There just wasn't much room for the camera. In fact, there wasn't much room to put in the track at all.


----------



## Roger Hensley (Oct 29, 2015)

Ok, now on with the show!


----------



## Guest (Jul 27, 2016)

Nice picture, Roger. I think this is the first one with steam engines though I could be wrong.


----------



## Roger Hensley (Oct 29, 2015)




----------



## Big Ed (Jun 16, 2009)

Roger Hensley said:


> I would like to give you another idea of some of the changes here.
> The first thing is the second track under the hill/mountain that I added a short time back.
> That was a pain to do without tearing out the hill over the top it. And, yes, there is more clearance there than it looks.


It does look tight in there. You need a mini video camera to put on a train.
Where does the other side come out? Through a tunnel?

Some pieces of the plaster netting looks like roots growing out of the hill.


----------



## Roger Hensley (Oct 29, 2015)

Big Ed said:


> It does look tight in there. You need a mini video camera to put on a train.
> Where does the other side come out? Through a tunnel?
> 
> Some pieces of the plaster netting looks like roots growing out of the hill.


Yes, the other side does come out in a tunnel like area. But there is a whole lot more room there. Roots? I never thought of that, but it does look like it!


----------



## jlc41 (Feb 16, 2016)

That's what I like about Big Ed, imaginator in chief. He has a knack for giving you ideas and useful critic.


----------



## time warp (Apr 28, 2016)

Roger, Do you typically operate the ECI as a switching pike? By looking at your track arrangement it looks to me like you can operate many different ways.


----------



## Roger Hensley (Oct 29, 2015)

time warp said:


> Roger, Do you typically operate the ECI as a switching pike? By looking at your track arrangement it looks to me like you can operate many different ways.


Primarily as a switching layout. I switch and then run around the layout to switch the cars out at the other end and then to another spot. Switch, run around and switch.


----------



## Roger Hensley (Oct 29, 2015)




----------



## Guest (Aug 5, 2016)

Great picture, Roger.


----------



## Roger Hensley (Oct 29, 2015)

Thank you!


----------



## Roger Hensley (Oct 29, 2015)




----------



## MtRR75 (Nov 27, 2013)

Your yard looks pretty full. Looks like it will take a long operating session just to extract a couple of cars.


----------



## Roger Hensley (Oct 29, 2015)

Ah, so... You speak well, sir.


----------



## time warp (Apr 28, 2016)

MtRR75 said:


> Your yard looks pretty full. Looks like it will take a long operating session just to extract a couple of cars.

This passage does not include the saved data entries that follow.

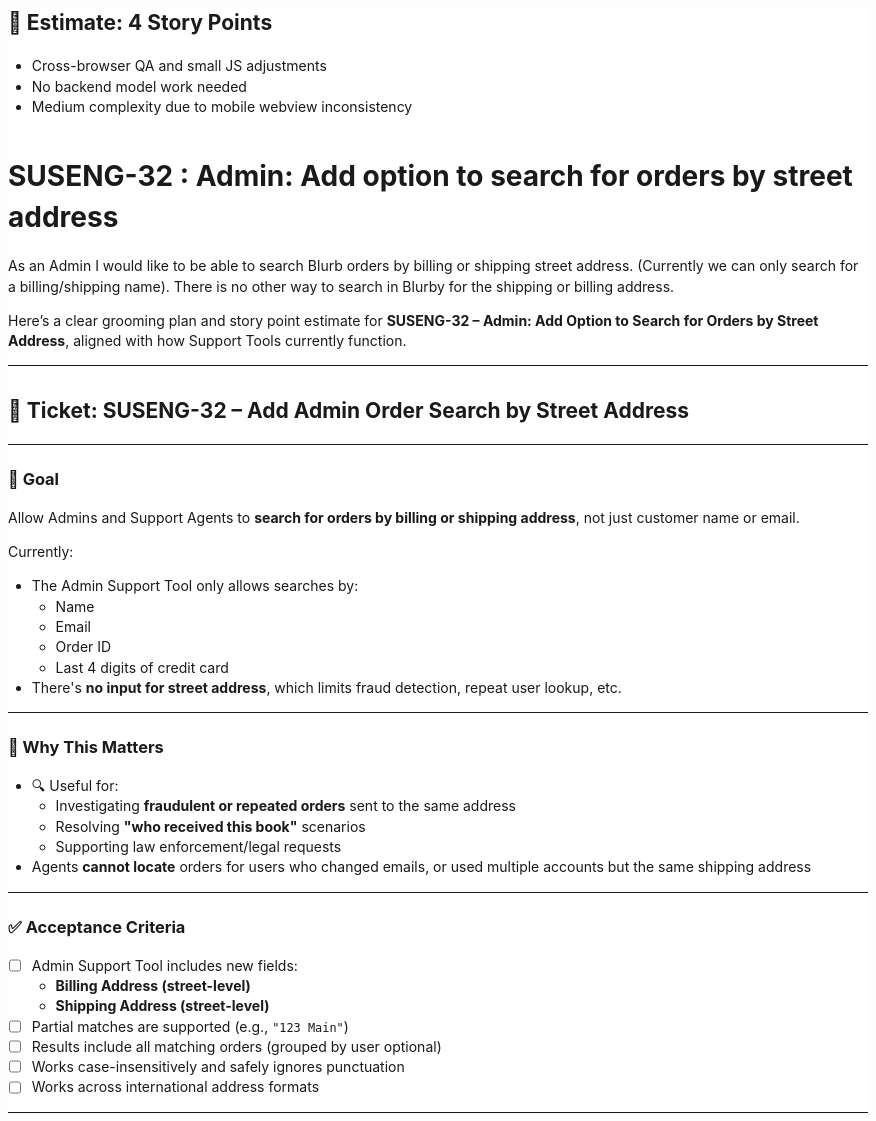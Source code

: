 
## 🧮 **Estimate: 4 Story Points**

- Cross-browser QA and small JS adjustments
- No backend model work needed
- Medium complexity due to mobile webview inconsistency

# SUSENG-32 : Admin: Add option to search for orders by street address
As an Admin I would like to be able to search Blurb orders by billing or shipping street address. (Currently we can only search for a billing/shipping name). There is no other way to search in Blurby for the shipping or billing address.

Here’s a clear grooming plan and story point estimate for **SUSENG-32 – Admin: Add Option to Search for Orders by Street Address**, aligned with how Support Tools currently function.

---

## 🧾 Ticket: **SUSENG-32 – Add Admin Order Search by Street Address**

---

### 🎯 **Goal**

Allow Admins and Support Agents to **search for orders by billing or shipping address**, not just customer name or email.

Currently:
- The Admin Support Tool only allows searches by:
  - Name
  - Email
  - Order ID
  - Last 4 digits of credit card
- There's **no input for street address**, which limits fraud detection, repeat user lookup, etc.

---

### 💼 Why This Matters

- 🔍 Useful for:
  - Investigating **fraudulent or repeated orders** sent to the same address
  - Resolving **"who received this book"** scenarios
  - Supporting law enforcement/legal requests
- Agents **cannot locate** orders for users who changed emails, or used multiple accounts but the same shipping address

---

### ✅ Acceptance Criteria

- [ ] Admin Support Tool includes new fields:
  - **Billing Address (street-level)**
  - **Shipping Address (street-level)**
- [ ] Partial matches are supported (e.g., `"123 Main"`)
- [ ] Results include all matching orders (grouped by user optional)
- [ ] Works case-insensitively and safely ignores punctuation
- [ ] Works across international address formats

---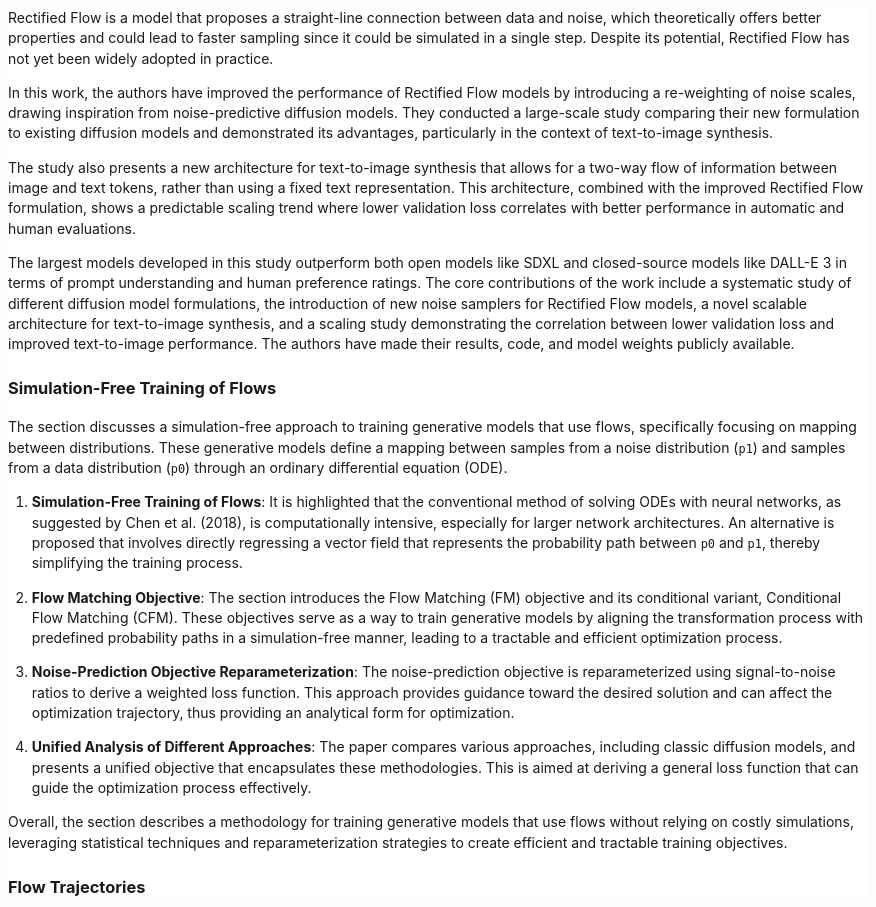 Rectified Flow is a model that proposes a straight-line connection between data and noise, which theoretically offers better properties and could lead to faster sampling since it could be simulated in a single step. Despite its potential, Rectified Flow has not yet been widely adopted in practice.

In this work, the authors have improved the performance of Rectified Flow models by introducing a re-weighting of noise scales, drawing inspiration from noise-predictive diffusion models. They conducted a large-scale study comparing their new formulation to existing diffusion models and demonstrated its advantages, particularly in the context of text-to-image synthesis.

The study also presents a new architecture for text-to-image synthesis that allows for a two-way flow of information between image and text tokens, rather than using a fixed text representation. This architecture, combined with the improved Rectified Flow formulation, shows a predictable scaling trend where lower validation loss correlates with better performance in automatic and human evaluations.

The largest models developed in this study outperform both open models like SDXL and closed-source models like DALL-E 3 in terms of prompt understanding and human preference ratings. The core contributions of the work include a systematic study of different diffusion model formulations, the introduction of new noise samplers for Rectified Flow models, a novel scalable architecture for text-to-image synthesis, and a scaling study demonstrating the correlation between lower validation loss and improved text-to-image performance. The authors have made their results, code, and model weights publicly available.

### Simulation-Free Training of Flows

The section discusses a simulation-free approach to training generative models that use flows, specifically focusing on mapping between distributions. These generative models define a mapping between samples from a noise distribution (`p1`) and samples from a data distribution (`p0`) through an ordinary differential equation (ODE).

1. **Simulation-Free Training of Flows**: It is highlighted that the conventional method of solving ODEs with neural networks, as suggested by Chen et al. (2018), is computationally intensive, especially for larger network architectures. An alternative is proposed that involves directly regressing a vector field that represents the probability path between `p0` and `p1`, thereby simplifying the training process.

2. **Flow Matching Objective**: The section introduces the Flow Matching (FM) objective and its conditional variant, Conditional Flow Matching (CFM). These objectives serve as a way to train generative models by aligning the transformation process with predefined probability paths in a simulation-free manner, leading to a tractable and efficient optimization process.

3. **Noise-Prediction Objective Reparameterization**: The noise-prediction objective is reparameterized using signal-to-noise ratios to derive a weighted loss function. This approach provides guidance toward the desired solution and can affect the optimization trajectory, thus providing an analytical form for optimization.

4. **Unified Analysis of Different Approaches**: The paper compares various approaches, including classic diffusion models, and presents a unified objective that encapsulates these methodologies. This is aimed at deriving a general loss function that can guide the optimization process effectively.

Overall, the section describes a methodology for training generative models that use flows without relying on costly simulations, leveraging statistical techniques and reparameterization strategies to create efficient and tractable training objectives.

### Flow Trajectories
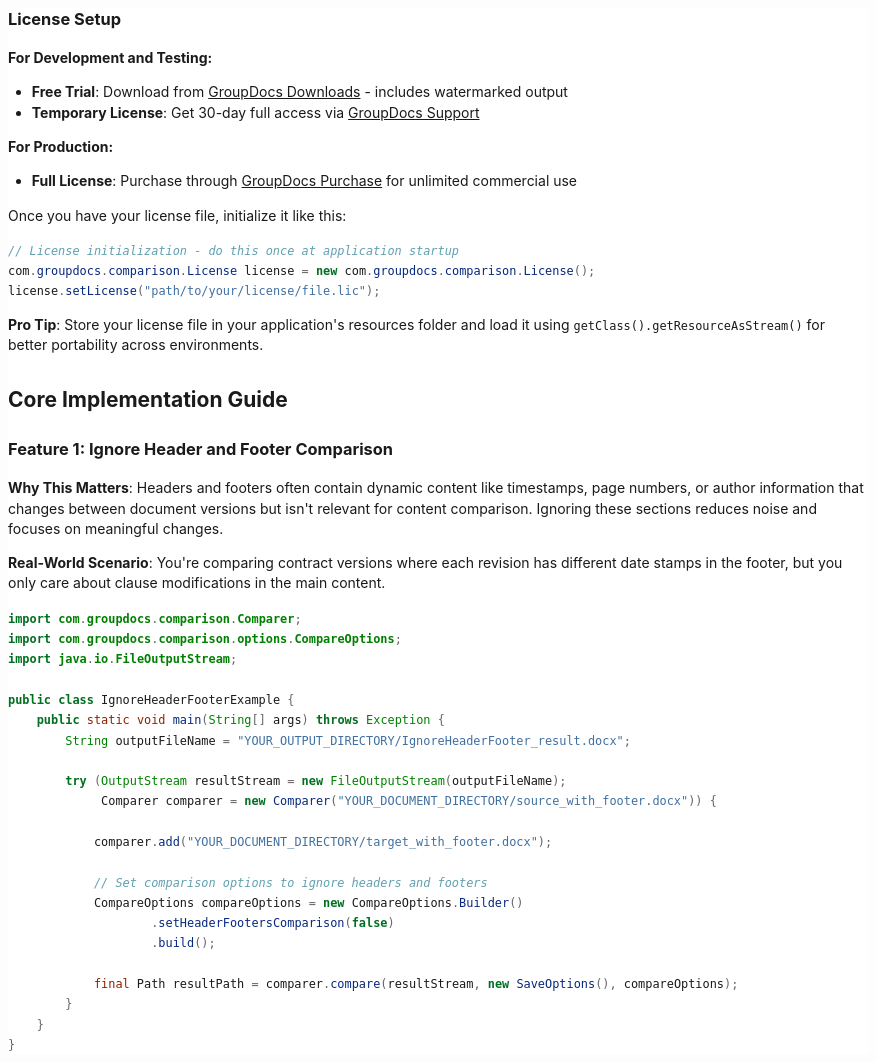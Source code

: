 ### License Setup

**For Development and Testing:**
- **Free Trial**: Download from [GroupDocs Downloads](https://releases.groupdocs.com/comparison/java/) - includes watermarked output
- **Temporary License**: Get 30-day full access via [GroupDocs Support](https://purchase.groupdocs.com/temporary-license/)

**For Production:**
- **Full License**: Purchase through [GroupDocs Purchase](https://purchase.groupdocs.com/buy) for unlimited commercial use

Once you have your license file, initialize it like this:

```java
// License initialization - do this once at application startup
com.groupdocs.comparison.License license = new com.groupdocs.comparison.License();
license.setLicense("path/to/your/license/file.lic");
```

**Pro Tip**: Store your license file in your application's resources folder and load it using `getClass().getResourceAsStream()` for better portability across environments.

## Core Implementation Guide

### Feature 1: Ignore Header and Footer Comparison

**Why This Matters**: Headers and footers often contain dynamic content like timestamps, page numbers, or author information that changes between document versions but isn't relevant for content comparison. Ignoring these sections reduces noise and focuses on meaningful changes.

**Real-World Scenario**: You're comparing contract versions where each revision has different date stamps in the footer, but you only care about clause modifications in the main content.

```java
import com.groupdocs.comparison.Comparer;
import com.groupdocs.comparison.options.CompareOptions;
import java.io.FileOutputStream;

public class IgnoreHeaderFooterExample {
    public static void main(String[] args) throws Exception {
        String outputFileName = "YOUR_OUTPUT_DIRECTORY/IgnoreHeaderFooter_result.docx";

        try (OutputStream resultStream = new FileOutputStream(outputFileName);
             Comparer comparer = new Comparer("YOUR_DOCUMENT_DIRECTORY/source_with_footer.docx")) {

            comparer.add("YOUR_DOCUMENT_DIRECTORY/target_with_footer.docx");

            // Set comparison options to ignore headers and footers
            CompareOptions compareOptions = new CompareOptions.Builder()
                    .setHeaderFootersComparison(false)
                    .build();

            final Path resultPath = comparer.compare(resultStream, new SaveOptions(), compareOptions);
        }
    }
}
```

That statement mirrors my thoughts exactly. Very John Allenesque.


----------



## Guest (Aug 11, 2016)

The yard looks very good, Roger.


----------



## time warp (Apr 28, 2016)

I had the pleasure of seeing Roger and his layout last Saturday. My family and I had a very nice, though too short, visit with Roger and his lovely wife and enjoyed a tour of the ECI.
While the photos posted here are very nice, they don't compare to seeing it in person. Wonderful work that has stood the test of time.
Thank you, Roger. My son is still talking about our visit and would like to return. I won't wait another 3 decades next time.


----------



## Roger Hensley (Oct 29, 2015)

Thank you for the kind words. Yes, for a smallish layout, it does things well and has stood the 'Test of Time'. It just keeps changing as the years roll on! About the time I think that I can't squeeze any more in, somehow, I do. 

Looking forward to seeing you again.


----------



## Roger Hensley (Oct 29, 2015)




----------



## Guest (Aug 14, 2016)

Another really fine picture. Thanks Roger.


----------



## MtRR75 (Nov 27, 2013)

You now you are getting old when things you grew up with show up in model train layouts...

I remember going to movies in Lowe's theaters -- but not Snow White. I saw that on TV.


----------



## Guest (Aug 15, 2016)

I don't think the movie is out of place on the layout because I remember seeing Snow White in a movie theater about 1960 when I was 10. I think Disney revived animated films because I also saw Song of the South in a theater. Both films were made before I was born.


----------



## time warp (Apr 28, 2016)

Remember, the ECI has been there for decades. It's definitely not new.
It's a classic. :thumbsup:


----------



## Roger Hensley (Oct 29, 2015)

Amen!


----------



## Rusty (Jun 23, 2011)

Thanks for sharing the pictures. Rail yard looks good.


----------



## time warp (Apr 28, 2016)

Things aren't always as they seem


----------



## Roger Hensley (Oct 29, 2015)




----------



## Guest (Aug 18, 2016)

I love the KFC, Roger. You have a lot of really nice scenes on your layout.


----------



## Roger Hensley (Oct 29, 2015)




----------



## Lemonhawk (Sep 24, 2013)

Yes I do like that KFC. A small fan and a bucket of chicken under the KFC would complete the picture!


----------



## Roger Hensley (Oct 29, 2015)




----------



## Guest (Aug 28, 2016)

Excellent pictures, Roger.


----------



## time warp (Apr 28, 2016)

Most of us generally don't leave enough space for scenes like this. Nice!


----------



## MtRR75 (Nov 27, 2013)

Nice vintage car collection.


----------



## Roger Hensley (Oct 29, 2015)




----------



## Roger Hensley (Oct 29, 2015)




----------



## time warp (Apr 28, 2016)

Would you tell us a little about the gas station? That's a nice arrangement.


----------



## Roger Hensley (Oct 29, 2015)

Well, I don't think that this kit is made any more. 
I built the kit and then set up the auto service area. I then thought that it needed a little more in that area to show it off. There was the telephone booth added and a car at the pumps. Then another car by the building. And of course it needed a tanker to fill up the underground tanks. All of this took several months.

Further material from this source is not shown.